The bar chart gives an empirical view of the probability distribution \(P(X=x)\).

Theoretical Binomial probability function

The Binomial probability mass function is:

\[ P(X=x) = \binom{n}{x} p^x (1-p)^{n-x}, \quad x = 0,1,\ldots,n. \]

In R, exact probabilities are computed using dbinom(x, n, p).

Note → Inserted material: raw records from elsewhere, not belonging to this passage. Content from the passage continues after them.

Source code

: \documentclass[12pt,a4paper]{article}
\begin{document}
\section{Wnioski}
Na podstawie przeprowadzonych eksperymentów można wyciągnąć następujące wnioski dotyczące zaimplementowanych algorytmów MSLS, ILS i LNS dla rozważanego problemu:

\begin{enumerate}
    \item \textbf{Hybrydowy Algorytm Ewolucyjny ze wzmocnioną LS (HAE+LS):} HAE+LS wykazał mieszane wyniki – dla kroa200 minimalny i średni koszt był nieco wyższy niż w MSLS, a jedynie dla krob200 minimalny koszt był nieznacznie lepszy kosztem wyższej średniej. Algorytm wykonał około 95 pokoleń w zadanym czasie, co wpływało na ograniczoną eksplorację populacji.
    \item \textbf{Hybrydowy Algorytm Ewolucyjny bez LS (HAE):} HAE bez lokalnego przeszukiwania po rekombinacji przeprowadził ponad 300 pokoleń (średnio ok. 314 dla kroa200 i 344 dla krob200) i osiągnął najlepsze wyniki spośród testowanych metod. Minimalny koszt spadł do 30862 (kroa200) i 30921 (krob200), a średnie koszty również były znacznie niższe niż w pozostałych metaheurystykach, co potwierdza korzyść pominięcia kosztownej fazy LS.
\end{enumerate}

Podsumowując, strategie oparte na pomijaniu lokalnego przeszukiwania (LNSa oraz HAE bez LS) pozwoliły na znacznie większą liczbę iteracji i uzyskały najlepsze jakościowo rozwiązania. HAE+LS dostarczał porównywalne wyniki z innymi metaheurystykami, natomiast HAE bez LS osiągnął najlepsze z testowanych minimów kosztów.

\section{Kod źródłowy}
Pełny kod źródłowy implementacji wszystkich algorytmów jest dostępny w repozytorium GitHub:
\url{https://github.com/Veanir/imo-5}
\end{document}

Example 3: Calculating exact Binomial probabilities

For the Binomial distribution above, calculate:

\[ P(X=0), P(X=1), \ldots, P(X=5). \]

# Set parameters
n <- 5
x <- 0:n
p <- 0.60

# Calculate exact probabilities
binom_probabilities <- dbinom(x, n, p)

# Output
binom_probabilities
## [1] 0.01024 0.07680 0.23040 0.34560 0.25920 0.07776

Example 4: Plotting the theoretical probabilities

barplot(
  binom_probabilities,
  names.arg = x,
  xlab = "x",
  ylab = "Probability",
  main = "Binomial Probabilities for n = 5 and p = 0.60"
)

Example 5: Sample mean, variance, and standard deviation

Using the simulated sample from Example 1, compute the sample mean, sample variance, and sample standard deviation.

sample_mean_binom <- mean(X_binom)
sample_variance_binom <- var(X_binom)
sample_sd_binom <- sd(X_binom)

sample_mean_binom
## [1] 3.02
sample_variance_binom
## [1] 0.9995918
sample_sd_binom
## [1] 0.9997959

These values are sample-based estimates of the population quantities.

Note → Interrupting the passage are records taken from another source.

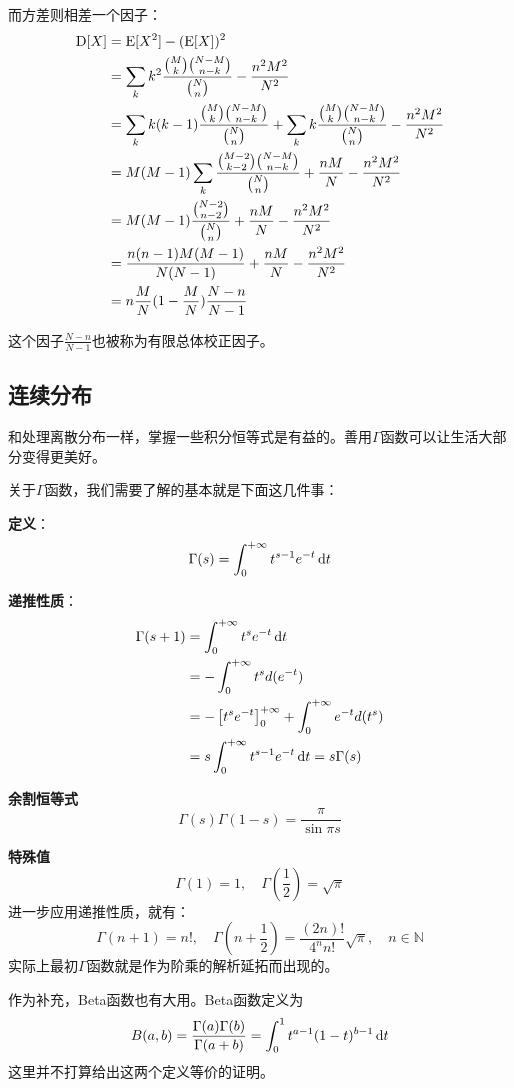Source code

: 而方差则相差一个因子：
\begin{align*}
\operatorname{D}[X]&=\operatorname{E}[X^2]-(\operatorname{E}[X])^2\\
&=\sum_{k}k^2\frac{\binom{M}{k}\binom{N-M}{n-k}}{\binom{N}{n}}-\frac {n^2M^2}{N^2}\\
&=\sum_{k}k(k-1)\frac{\binom{M}{k}\binom{N-M}{n-k}}{\binom{N}{n}}+\sum_{k}k\frac{\binom{M}{k}\binom{N-M}{n-k}}{\binom{N}{n}}-\frac {n^2M^2}{N^2}\\
&=M(M-1)\sum_{k}\frac{\binom{M-2}{k-2}\binom{N-M}{n-k}}{\binom{N}{n}} + \frac{nM}{N} -\frac {n^2M^2}{N^2}\\
&=M(M-1)\frac{\binom{N-2}{n-2}}{\binom{N}{n}} + \frac{nM}{N} -\frac {n^2M^2}{N^2}\\
&=\frac{n(n-1)M(M-1)}{N(N-1)} + \frac{nM}{N} -\frac {n^2M^2}{N^2}\\
&= n\frac{M}{N}(1-\frac MN)\frac{N-n}{N-1}
\end{align*}

这个因子$\frac{N-n}{N-1}$也被称为有限总体校正因子。

\subsection{连续分布}

和处理离散分布一样，掌握一些积分恒等式是有益的。善用$\Gamma$函数可以让生活大部分变得更美好。

关于$\Gamma$函数，我们需要了解的基本就是下面这几件事：

\textbf{定义}：
\[
\Gamma(s) = \int_0^{+\infty}t^{s-1}e^{-t}\mathop{}\!\mathrm{d} t
\]

\textbf{递推性质}：
\begin{align*}
\Gamma(s+1) &= \int_0^{+\infty}t^{s}e^{-t}\mathop{}\!\mathrm{d} t\\
&= -\int_0^{+\infty}t^{s}d(e^{-t})\\
&= -\left[t^se^{-t}\right]_{0}^{+\infty} +\int_0^{+\infty}e^{-t}d(t^{s})\\
&= s\int_0^{+\infty}t^{s-1}e^{-t}\mathop{}\!\mathrm{d} t = s\Gamma(s)\\
\end{align*}

\textbf{余割恒等式}
\[
\Gamma(s)\Gamma(1-s)=\frac{\pi}{\sin{\pi s}}
\]

\textbf{特殊值}
\[
\Gamma(1)=1,\quad \Gamma(\frac12)=\sqrt{\pi}
\]
进一步应用递推性质，就有：
\[
\Gamma(n+1)=n!,\quad \Gamma\left(n+\frac12\right)=\frac{(2n)!}{4^n n!}\sqrt{\pi},\quad n\in\mathbb{N}
\]
实际上最初$\Gamma$函数就是作为阶乘的解析延拓而出现的。

作为补充，Beta函数也有大用。Beta函数定义为
\[
B(a,b)=\frac{\Gamma(a)\Gamma(b)}{\Gamma(a+b)} = \int_0^1 t^{a-1}(1-t)^{b-1}\mathop{}\!\mathrm{d} t
\]
这里并不打算给出这两个定义等价的证明。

Theoretical mean and variance

For a Binomial random variable:

\[ E(X) = np \]

\[ \mathrm{Var}(X) = np(1-p) \]

\[ SD(X) = \sqrt{np(1-p)} \]

Example 6: Theoretical mean, variance, and standard deviation

# Parameters
n <- 5
p <- 0.60

# Theoretical quantities
mean_binomial <- n * p
variance_binomial <- n * p * (1 - p)
sd_binomial <- sqrt(variance_binomial)

mean_binomial
## [1] 3
variance_binomial
## [1] 1.2
sd_binomial
## [1] 1.095445

Example 7: Comparing theory to a large simulated sample

Now simulate 10,000 Binomial random values and compare the sample summaries to the theoretical values.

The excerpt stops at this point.